Sunday, 11 November 2012

Love, Pain, and the Whole Crazy Thing

Tonight I did something I haven't done for a few years. I sat on the floor in my daughter's bedroom and watched her sleep. Just that, nothing more. Events in the last few weeks (of which more anon) have made me so aware of how important family is, and how it should be cherished while we can. I am determined more than ever now that my daughter should lean this, and understand it as a central tenet of her life.

Love of any kind is a wonderful, crazy roller-coaster of a ride, and along with the good times, there will inevitably be pain. What form the pain takes can vary, whether it be the pain of rejection by the one you love, the pain of separation, or the ultimate pain of loss.

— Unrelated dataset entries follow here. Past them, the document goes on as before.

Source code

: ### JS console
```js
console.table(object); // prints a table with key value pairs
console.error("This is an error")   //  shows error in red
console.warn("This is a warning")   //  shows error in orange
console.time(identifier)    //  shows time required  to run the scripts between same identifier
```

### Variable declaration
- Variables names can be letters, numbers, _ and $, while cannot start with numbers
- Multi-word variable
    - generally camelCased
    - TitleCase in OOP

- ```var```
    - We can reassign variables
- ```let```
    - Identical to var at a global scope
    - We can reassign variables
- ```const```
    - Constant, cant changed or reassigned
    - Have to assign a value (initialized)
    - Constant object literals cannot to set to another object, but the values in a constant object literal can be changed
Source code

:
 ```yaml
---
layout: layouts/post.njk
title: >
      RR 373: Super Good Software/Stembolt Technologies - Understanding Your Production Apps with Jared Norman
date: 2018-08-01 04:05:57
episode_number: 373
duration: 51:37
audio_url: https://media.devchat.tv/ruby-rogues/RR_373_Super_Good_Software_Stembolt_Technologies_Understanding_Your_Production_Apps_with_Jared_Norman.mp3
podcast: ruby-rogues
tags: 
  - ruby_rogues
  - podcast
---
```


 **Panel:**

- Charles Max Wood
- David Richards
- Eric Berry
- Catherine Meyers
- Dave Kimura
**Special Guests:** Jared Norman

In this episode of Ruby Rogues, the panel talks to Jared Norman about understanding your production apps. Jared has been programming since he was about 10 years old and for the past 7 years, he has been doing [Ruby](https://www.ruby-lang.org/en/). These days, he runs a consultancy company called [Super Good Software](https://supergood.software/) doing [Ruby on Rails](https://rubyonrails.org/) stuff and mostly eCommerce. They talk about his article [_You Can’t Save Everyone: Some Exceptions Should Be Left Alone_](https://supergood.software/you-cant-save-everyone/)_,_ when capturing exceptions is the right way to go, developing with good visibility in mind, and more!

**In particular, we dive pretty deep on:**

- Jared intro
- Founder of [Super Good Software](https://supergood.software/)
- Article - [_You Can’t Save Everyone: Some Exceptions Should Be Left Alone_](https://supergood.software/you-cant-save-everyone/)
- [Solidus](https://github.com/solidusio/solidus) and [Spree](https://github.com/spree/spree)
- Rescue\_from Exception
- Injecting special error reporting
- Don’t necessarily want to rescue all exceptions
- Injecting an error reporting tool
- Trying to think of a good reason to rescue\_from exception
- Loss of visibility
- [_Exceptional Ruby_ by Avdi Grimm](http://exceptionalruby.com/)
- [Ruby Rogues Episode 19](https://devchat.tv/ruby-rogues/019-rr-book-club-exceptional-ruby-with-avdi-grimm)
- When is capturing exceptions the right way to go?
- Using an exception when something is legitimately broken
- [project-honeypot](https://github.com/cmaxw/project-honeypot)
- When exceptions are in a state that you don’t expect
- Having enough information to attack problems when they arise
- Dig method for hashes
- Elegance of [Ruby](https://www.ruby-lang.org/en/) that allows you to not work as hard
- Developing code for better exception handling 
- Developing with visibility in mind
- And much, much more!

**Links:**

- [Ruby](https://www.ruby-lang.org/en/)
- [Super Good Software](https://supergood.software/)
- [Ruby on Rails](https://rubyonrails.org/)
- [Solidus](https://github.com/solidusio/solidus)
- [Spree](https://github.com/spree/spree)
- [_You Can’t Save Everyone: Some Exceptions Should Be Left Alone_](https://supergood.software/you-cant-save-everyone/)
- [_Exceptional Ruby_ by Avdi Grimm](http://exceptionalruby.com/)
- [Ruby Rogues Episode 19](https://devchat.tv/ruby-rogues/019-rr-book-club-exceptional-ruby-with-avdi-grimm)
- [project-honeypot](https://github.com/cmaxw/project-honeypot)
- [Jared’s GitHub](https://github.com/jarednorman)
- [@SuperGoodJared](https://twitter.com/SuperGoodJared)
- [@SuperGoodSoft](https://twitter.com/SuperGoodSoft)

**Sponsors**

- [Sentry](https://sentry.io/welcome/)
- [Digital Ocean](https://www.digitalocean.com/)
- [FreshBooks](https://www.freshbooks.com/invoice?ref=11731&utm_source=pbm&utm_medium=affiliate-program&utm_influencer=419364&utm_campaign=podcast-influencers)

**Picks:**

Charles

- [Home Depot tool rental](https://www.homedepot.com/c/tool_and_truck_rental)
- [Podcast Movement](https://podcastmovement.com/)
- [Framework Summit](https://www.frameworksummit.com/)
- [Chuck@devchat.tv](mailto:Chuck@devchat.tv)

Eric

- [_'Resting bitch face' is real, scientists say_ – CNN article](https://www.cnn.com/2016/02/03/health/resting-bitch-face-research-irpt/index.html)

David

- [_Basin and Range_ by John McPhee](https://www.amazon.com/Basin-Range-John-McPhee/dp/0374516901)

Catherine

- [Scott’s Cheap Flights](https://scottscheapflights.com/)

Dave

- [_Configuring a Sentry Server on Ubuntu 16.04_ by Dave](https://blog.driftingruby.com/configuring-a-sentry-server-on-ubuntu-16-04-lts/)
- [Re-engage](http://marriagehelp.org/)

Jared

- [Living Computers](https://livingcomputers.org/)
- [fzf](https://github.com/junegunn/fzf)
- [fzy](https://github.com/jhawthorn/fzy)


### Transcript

But then, isn't that pain a sign of how strong that love is? If there was no love, there would be no pain.

I said earlier that events of the last few weeks have made me aware of how important family is. Two friends, two very good friends, both lost their surviving parent recently.

My best friend, David, recently buried his father after losing his mother about 10 years ago. To be fair though, he said that he "lost"him about 18 months ago, as his dad had suffered greatly from dementia in his final years. But still he loved him. Even though he didn't always know David when he came to visit, David still loved him. Sometimes there would be that spark of recognition in the eyes, but mostly there was none. Yet David still loved him.

Yesterday, another close friend lost her mother. I've never met L, as we're online friends, but I feel her pain and loss just as much as I do David's.
You see, I don't make good friends easily, but those I do, I love like my family. I have quite a few acquaintances, but only a handful of good friends, the ones I can really be open and completely honest with. I feel David's pain because he is my best friend in real life, and I feel L's pain because I look upon her as the older sibling I never had - wise, quirky, and above all, loving and fun.

I have no doubt that both David and L miss their respective parents, and how painful their loss must be. But then again, that pain would not exist without the tremendous love they undoubtedly both had for their parents. That love came from a lifetime of parental devotion they both received, along with the joy of knowing how much they were loved in return.

All of which sort of brings me full circle. I sat and watched over A sleeping tonight because I love her. I half-hoped she would wake up and see me there, and know that I was watching over her. I want her to know how much she is cherished, even when she isn't always well-behaved. And although it may sound wrong, I want her to know the pain when I eventually go into that Undiscovered Country, because that pain will show others how much she loved me in return.